By Wade Rawlins
In the last few years, microRNAs have received lots of attention as one of the most significant scientific and medical discoveries. They appear to play a major role in reprogramming a cell to undergo uncontrolled cell division, causing growth of cancerous tumors.
An important new study published this month in The Journal of Biological Chemistry suggests the potential for using microRNAs in innovative treatment therapies to suppress tumor growth in patients with malignant mesothelioma.
Mesothelioma is a cancer associated with asbestos exposure that affects the lining of the lungs or abdomen. It is an aggressive cancer that is often resistant to chemotherapy and radiation treatments. In the United States, 2,000 to 3,000 new cases of mesothelioma are diagnosed each year.
All people —all living organisms in fact—have DNA and RNA, which are the basic building blocks of life. Each microscopic DNA molecule contains hundreds of millions of atoms in a unique sequence with the genetic information to construct cells. RNA translate the genetic information into specific instructions. MicroRNA’s are single stranded molecules that regulate gene expression. “They have been described as the body’s ‘master switches,’” according to Kenneth A. Berlin, president and CEO of Rosetta Genomics, Ltd., a developer of microRNA products used for cancer diagnostic tests.
Abnormal expression of microRNA’s has been linked to the growth of cancer, but researchers haven’t understood well the mechanics of what was occurring at a cellular level.
In the new study, medical researchers from Vanderbilt University School of Medicine, New York University Langone Medical Center and Rosetta Genomics, Ltd., analyzed cancer tissue from eight patients with advanced mesothelioma to pinpoint microRNAs linked to the progression of pleural mesothelioma, a cancer of the lining of the lung.
The researchers observed that mesothelioma cancer cells failed to express miR-31, a particular microRNA that has been linked to suppression of breast cancer tumors in mice. An assessment of miR-31 revealed its ability to inhibit the proliferation and invasion of mesothelioma cells. When researchers re-introduced miR-31 into malignant mesothelioma cells, they observed that it significantly inhibited the multiplication and formation of colonies of cancer cells.

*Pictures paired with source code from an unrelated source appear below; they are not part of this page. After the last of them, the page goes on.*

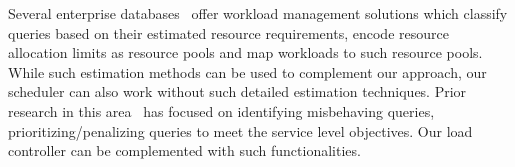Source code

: 
Several enterprise databases~\cite{res_gov, rm, DB2, teradatawm, gpdb, hpwm} offer
workload management solutions which %
classify queries based on their estimated resource requirements, %
encode resource allocation limits as resource pools and map workloads to such resource pools. 
While such estimation methods can be used to complement our approach, 
our scheduler can also work without such detailed estimation techniques. 
Prior research in this area~\cite{krompass2007dynamic, krompass2006quality} has focused on identifying misbehaving queries, prioritizing/penalizing queries to meet the service level objectives.
Our load controller can be complemented with such functionalities.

The researchers said their analysis demonstrated that miR-31 profoundly affected cell cycle progression in malignant mesothelioma cells.
Researchers have previously connected the loss of the 9p21.3 chromosome in malignant mesothelioma cells with a rapid recurrence of tumors. In the latest research, they say the association of the loss of miR-31 with the deletion of the 9p21.3 chromosomal region and enhanced capacity of cancer cells to proliferate opens new opportunities for treatment of malignant mesothelioma and other tumors.
A study published earlier this year suggested the presence of even a single specific microRNA has significant value for predicting the course that a mesothelioma patient’s disease will take. Using microRNA as a guide, the researchers were able to accurately divide the patients who had undergone surgery to remove tumors into two groups: those that would survive more than a year after surgery, and those that would die within 12 months. Elevated amounts of microRNA were associated with decreased spread of cancer and longer survival.